WHAT YOU HAVE TO DO:
Give back the line below containing "- **Authentication Flow:**" and every later line, exactly.

Stored dataset items:

+ + + +

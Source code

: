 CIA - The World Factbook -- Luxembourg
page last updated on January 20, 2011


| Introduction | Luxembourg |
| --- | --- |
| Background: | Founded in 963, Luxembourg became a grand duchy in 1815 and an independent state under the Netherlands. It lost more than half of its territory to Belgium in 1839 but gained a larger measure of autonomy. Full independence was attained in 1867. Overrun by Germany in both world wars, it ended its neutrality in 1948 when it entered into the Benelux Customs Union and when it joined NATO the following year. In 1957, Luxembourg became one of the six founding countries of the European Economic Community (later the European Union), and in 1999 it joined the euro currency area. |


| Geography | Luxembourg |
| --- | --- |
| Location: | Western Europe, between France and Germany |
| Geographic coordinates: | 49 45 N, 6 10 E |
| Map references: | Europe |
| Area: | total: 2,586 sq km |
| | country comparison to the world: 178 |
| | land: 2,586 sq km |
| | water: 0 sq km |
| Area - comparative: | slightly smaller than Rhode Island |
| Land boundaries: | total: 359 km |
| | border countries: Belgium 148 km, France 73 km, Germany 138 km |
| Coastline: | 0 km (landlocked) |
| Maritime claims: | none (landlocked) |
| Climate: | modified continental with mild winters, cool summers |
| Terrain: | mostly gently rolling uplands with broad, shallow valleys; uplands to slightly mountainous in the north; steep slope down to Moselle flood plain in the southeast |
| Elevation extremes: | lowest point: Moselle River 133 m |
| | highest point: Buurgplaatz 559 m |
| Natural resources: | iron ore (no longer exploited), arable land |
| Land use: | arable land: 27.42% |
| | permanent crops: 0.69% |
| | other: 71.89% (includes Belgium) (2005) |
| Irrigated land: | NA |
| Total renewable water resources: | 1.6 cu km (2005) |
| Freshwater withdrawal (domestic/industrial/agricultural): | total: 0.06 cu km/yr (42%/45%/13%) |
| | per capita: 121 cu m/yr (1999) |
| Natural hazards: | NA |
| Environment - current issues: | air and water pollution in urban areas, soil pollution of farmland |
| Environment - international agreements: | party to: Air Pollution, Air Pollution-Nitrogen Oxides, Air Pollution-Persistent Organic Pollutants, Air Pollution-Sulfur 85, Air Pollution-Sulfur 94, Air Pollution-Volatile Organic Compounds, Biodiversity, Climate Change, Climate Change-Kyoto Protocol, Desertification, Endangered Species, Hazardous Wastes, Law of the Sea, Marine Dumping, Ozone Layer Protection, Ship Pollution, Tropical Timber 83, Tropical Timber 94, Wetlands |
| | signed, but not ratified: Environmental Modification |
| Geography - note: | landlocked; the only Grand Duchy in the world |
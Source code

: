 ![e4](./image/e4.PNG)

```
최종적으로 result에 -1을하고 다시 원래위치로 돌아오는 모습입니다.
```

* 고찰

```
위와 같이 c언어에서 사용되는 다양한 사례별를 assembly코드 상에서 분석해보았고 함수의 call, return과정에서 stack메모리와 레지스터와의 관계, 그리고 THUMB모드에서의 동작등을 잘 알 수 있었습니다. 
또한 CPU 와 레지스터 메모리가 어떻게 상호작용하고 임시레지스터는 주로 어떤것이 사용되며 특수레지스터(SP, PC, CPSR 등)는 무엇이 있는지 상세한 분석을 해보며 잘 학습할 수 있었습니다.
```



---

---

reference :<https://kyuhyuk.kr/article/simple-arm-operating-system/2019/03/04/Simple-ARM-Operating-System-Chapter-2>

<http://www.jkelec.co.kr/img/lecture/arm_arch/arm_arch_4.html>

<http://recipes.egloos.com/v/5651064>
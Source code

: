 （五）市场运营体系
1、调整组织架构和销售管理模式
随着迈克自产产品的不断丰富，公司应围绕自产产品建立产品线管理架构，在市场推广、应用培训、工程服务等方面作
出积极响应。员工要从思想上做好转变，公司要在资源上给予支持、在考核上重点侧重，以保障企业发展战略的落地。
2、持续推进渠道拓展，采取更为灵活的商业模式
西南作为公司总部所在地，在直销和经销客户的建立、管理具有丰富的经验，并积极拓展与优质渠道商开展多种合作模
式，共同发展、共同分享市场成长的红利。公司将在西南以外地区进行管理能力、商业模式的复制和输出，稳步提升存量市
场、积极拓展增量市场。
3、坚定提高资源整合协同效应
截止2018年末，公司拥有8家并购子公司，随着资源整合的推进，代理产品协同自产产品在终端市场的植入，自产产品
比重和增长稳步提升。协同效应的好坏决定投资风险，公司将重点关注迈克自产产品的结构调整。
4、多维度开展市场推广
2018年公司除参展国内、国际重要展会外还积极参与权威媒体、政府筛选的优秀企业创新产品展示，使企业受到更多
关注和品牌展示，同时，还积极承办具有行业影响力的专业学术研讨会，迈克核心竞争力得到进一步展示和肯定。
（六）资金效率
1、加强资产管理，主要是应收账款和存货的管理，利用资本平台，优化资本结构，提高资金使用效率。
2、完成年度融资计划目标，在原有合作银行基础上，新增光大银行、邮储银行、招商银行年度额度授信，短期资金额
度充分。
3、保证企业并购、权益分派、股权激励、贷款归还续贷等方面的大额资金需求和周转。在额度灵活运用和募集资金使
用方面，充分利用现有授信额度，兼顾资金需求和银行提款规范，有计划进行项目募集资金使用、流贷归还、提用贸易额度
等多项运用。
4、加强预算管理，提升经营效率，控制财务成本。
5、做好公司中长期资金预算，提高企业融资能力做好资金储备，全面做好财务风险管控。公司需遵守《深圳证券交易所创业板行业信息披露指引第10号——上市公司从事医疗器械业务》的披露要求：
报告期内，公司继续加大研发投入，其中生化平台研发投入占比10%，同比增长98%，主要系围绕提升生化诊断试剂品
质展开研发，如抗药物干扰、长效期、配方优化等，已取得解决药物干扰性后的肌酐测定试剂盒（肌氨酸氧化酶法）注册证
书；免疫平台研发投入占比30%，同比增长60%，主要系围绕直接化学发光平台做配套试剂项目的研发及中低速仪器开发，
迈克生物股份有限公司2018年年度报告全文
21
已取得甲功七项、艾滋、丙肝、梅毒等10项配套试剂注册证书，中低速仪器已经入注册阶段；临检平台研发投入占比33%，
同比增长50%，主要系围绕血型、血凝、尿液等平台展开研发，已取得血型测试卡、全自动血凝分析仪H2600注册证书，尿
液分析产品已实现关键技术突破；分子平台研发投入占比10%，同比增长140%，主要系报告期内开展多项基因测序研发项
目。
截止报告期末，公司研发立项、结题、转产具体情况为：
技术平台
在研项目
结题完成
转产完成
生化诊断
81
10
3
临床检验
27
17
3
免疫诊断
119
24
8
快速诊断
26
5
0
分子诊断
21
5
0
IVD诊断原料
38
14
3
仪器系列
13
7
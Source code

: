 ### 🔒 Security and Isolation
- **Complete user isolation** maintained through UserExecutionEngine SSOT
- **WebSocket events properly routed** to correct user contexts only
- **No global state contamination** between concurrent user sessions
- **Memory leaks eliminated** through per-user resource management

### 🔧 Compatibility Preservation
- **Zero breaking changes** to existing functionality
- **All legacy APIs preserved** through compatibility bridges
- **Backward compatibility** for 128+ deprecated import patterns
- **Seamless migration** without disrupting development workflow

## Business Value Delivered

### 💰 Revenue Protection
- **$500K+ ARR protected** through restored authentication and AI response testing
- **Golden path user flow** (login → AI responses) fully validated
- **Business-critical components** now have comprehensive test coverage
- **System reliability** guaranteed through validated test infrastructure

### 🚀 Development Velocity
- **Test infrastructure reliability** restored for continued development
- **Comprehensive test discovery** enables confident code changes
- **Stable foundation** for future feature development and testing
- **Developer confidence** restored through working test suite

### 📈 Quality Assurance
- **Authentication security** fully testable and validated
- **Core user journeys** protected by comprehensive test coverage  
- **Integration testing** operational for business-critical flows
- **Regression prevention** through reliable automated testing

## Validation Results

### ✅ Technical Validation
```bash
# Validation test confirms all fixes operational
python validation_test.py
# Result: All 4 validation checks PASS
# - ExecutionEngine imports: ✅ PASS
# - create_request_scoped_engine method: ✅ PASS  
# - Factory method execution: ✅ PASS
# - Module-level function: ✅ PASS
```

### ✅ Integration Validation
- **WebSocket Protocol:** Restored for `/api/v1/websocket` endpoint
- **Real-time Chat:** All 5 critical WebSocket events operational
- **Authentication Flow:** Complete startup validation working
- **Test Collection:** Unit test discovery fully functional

+ + + +

SOLUTION TO THE PROBLEM:
- **Authentication Flow:** Complete startup validation working
- **Test Collection:** Unit test discovery fully functional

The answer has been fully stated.